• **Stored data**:
• • •
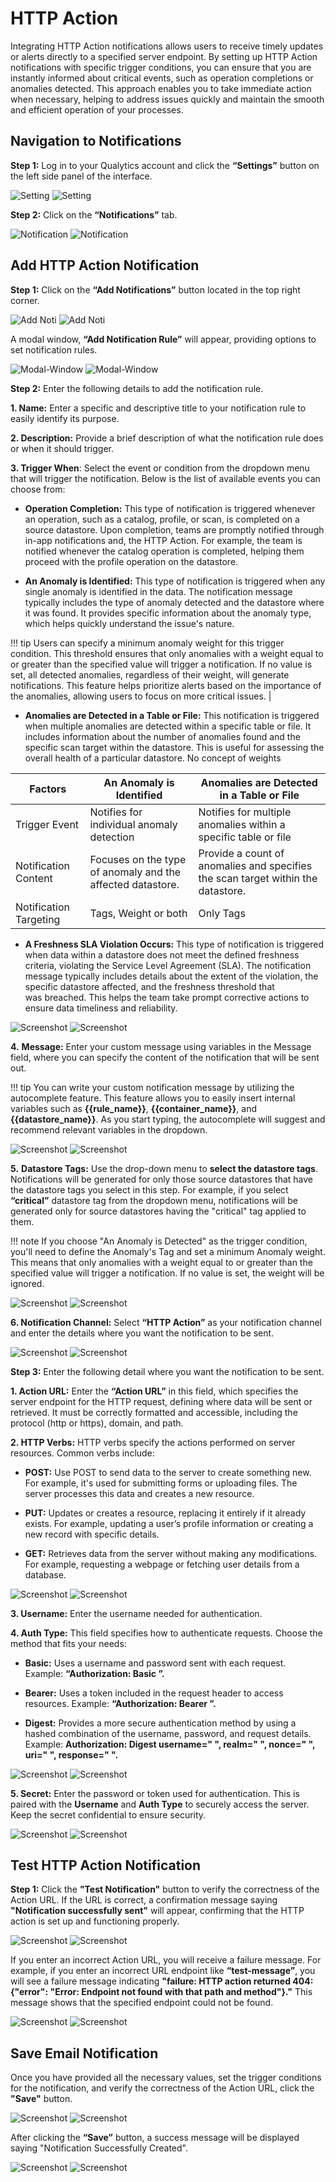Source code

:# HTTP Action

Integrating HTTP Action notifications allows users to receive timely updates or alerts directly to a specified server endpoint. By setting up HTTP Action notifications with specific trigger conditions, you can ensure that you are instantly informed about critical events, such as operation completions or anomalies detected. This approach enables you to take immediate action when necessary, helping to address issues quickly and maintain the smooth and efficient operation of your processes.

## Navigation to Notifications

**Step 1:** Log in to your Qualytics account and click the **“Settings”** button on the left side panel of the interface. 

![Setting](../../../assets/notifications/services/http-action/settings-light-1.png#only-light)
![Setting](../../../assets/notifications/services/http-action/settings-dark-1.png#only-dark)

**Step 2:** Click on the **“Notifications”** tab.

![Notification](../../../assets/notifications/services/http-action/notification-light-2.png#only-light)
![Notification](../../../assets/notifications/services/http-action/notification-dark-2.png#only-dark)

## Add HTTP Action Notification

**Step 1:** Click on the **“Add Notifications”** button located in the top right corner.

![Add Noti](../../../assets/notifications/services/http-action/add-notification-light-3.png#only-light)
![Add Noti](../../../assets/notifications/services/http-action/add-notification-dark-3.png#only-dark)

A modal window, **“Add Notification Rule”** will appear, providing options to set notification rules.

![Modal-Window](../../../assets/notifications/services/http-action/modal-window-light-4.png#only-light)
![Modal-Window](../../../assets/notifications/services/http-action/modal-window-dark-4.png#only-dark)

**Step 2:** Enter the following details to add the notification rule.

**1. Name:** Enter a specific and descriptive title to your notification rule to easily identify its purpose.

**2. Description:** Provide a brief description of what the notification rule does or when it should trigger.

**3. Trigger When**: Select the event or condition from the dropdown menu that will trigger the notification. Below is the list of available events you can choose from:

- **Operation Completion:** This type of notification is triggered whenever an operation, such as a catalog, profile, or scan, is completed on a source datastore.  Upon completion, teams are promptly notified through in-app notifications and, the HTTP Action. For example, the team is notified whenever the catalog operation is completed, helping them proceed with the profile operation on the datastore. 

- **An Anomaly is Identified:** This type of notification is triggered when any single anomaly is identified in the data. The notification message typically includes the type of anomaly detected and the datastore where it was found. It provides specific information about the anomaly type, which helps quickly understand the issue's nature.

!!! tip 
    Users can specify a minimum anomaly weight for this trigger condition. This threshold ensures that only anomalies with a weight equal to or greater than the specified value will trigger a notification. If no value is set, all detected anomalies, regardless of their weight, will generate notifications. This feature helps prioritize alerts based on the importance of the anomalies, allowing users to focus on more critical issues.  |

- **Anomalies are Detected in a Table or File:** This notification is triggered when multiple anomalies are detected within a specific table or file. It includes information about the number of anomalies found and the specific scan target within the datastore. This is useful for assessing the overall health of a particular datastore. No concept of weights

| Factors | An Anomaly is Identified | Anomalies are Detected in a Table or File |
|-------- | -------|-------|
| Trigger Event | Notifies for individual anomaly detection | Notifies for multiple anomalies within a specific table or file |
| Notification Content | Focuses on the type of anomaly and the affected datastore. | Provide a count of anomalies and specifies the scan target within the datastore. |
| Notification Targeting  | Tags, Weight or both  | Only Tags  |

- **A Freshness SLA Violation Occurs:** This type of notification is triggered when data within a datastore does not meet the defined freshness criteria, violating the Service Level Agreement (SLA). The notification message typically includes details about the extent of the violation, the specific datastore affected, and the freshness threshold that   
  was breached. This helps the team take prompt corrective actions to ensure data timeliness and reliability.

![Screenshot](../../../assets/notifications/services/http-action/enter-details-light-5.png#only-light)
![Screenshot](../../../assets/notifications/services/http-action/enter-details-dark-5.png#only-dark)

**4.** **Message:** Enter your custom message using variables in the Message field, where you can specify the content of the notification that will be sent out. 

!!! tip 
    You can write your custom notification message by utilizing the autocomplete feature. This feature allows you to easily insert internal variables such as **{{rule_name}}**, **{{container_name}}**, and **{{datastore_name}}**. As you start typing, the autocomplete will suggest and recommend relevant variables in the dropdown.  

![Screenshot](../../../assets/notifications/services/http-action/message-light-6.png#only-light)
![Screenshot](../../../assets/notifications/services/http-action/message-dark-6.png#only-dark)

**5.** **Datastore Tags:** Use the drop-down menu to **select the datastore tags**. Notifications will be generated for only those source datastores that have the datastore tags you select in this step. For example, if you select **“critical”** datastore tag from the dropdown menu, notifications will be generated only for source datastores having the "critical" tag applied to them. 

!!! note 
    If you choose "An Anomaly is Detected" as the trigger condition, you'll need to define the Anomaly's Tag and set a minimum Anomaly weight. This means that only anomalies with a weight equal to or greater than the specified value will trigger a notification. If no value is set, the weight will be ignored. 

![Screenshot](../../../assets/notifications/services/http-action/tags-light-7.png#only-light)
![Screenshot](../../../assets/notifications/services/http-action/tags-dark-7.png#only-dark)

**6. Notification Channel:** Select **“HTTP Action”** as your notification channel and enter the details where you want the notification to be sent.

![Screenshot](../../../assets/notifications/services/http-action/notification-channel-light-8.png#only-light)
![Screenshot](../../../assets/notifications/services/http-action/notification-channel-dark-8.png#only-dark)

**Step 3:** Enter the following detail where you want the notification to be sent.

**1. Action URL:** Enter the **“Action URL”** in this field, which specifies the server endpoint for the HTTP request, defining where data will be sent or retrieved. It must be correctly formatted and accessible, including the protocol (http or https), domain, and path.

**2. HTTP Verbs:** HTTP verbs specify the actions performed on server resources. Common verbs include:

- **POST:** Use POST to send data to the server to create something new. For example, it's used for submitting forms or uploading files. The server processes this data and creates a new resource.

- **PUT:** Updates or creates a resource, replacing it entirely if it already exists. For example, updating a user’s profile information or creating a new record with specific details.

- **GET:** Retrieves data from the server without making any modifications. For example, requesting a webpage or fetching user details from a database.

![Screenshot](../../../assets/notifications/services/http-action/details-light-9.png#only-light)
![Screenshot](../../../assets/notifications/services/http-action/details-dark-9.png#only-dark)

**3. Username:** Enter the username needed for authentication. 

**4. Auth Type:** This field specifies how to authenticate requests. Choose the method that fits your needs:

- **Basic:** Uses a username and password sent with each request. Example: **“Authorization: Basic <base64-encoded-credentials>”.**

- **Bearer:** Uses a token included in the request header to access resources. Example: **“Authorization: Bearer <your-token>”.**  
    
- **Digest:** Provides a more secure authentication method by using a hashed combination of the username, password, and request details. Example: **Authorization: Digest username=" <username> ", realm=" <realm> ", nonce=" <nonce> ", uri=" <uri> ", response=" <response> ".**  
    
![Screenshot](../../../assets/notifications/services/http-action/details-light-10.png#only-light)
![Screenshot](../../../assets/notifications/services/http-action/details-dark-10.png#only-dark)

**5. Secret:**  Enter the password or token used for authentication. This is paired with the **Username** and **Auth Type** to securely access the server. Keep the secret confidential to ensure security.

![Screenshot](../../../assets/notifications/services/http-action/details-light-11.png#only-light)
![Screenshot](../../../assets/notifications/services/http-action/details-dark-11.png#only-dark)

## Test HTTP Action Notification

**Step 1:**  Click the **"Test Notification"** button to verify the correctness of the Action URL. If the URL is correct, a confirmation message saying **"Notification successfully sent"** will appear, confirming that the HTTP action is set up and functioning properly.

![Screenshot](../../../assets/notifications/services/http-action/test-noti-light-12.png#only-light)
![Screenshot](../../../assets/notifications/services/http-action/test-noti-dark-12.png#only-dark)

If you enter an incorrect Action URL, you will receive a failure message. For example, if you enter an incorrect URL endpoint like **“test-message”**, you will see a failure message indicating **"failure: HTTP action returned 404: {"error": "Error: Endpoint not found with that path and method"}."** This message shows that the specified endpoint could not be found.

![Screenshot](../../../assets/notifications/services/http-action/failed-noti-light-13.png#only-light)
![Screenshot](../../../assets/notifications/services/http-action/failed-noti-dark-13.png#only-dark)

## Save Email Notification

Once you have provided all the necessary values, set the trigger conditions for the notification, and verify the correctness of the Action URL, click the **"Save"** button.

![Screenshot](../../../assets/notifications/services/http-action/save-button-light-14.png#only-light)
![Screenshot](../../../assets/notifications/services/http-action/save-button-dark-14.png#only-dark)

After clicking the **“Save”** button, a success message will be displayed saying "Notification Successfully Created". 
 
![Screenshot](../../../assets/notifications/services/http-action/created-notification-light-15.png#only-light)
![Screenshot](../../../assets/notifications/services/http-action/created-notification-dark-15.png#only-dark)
• • •
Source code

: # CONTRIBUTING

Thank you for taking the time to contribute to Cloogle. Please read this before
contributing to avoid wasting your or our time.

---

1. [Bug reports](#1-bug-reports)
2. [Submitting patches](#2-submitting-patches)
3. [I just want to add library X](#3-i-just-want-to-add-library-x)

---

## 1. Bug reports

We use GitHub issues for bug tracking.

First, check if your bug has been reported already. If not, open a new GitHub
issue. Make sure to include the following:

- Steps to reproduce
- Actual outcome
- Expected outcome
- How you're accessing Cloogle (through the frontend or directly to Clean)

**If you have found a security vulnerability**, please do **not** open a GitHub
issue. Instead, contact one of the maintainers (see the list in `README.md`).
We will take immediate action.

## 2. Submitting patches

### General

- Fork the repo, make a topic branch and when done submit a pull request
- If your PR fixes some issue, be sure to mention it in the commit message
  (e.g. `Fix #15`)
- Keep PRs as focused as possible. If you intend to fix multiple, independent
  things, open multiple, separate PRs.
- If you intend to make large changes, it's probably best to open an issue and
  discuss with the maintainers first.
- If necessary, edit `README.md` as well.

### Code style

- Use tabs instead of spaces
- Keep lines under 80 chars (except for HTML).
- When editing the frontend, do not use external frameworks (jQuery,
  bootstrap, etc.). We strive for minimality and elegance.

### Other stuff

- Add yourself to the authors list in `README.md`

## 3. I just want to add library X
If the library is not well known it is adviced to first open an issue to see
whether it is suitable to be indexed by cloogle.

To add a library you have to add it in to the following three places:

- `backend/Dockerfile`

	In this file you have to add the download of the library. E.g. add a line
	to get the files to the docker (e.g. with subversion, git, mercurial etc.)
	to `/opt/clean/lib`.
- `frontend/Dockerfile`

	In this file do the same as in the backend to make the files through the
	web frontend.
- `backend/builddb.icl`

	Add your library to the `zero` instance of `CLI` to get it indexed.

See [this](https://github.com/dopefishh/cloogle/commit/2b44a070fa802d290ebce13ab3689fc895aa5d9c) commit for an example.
• • •
• **WORK TASK**: With the first line being the one containing "- Add yourself" and the last line the one containing "for an example.", transcribe exactly the lines above that fall in that range.

• **RESULT**:
- Add yourself to the authors list in `README.md`

## 3. I just want to add library X
If the library is not well known it is adviced to first open an issue to see
whether it is suitable to be indexed by cloogle.

To add a library you have to add it in to the following three places:

- `backend/Dockerfile`

	In this file you have to add the download of the library. E.g. add a line
	to get the files to the docker (e.g. with subversion, git, mercurial etc.)
	to `/opt/clean/lib`.
- `frontend/Dockerfile`

	In this file do the same as in the backend to make the files through the
	web frontend.
- `backend/builddb.icl`

	Add your library to the `zero` instance of `CLI` to get it indexed.

See [this](https://github.com/dopefishh/cloogle/commit/2b44a070fa802d290ebce13ab3689fc895aa5d9c) commit for an example.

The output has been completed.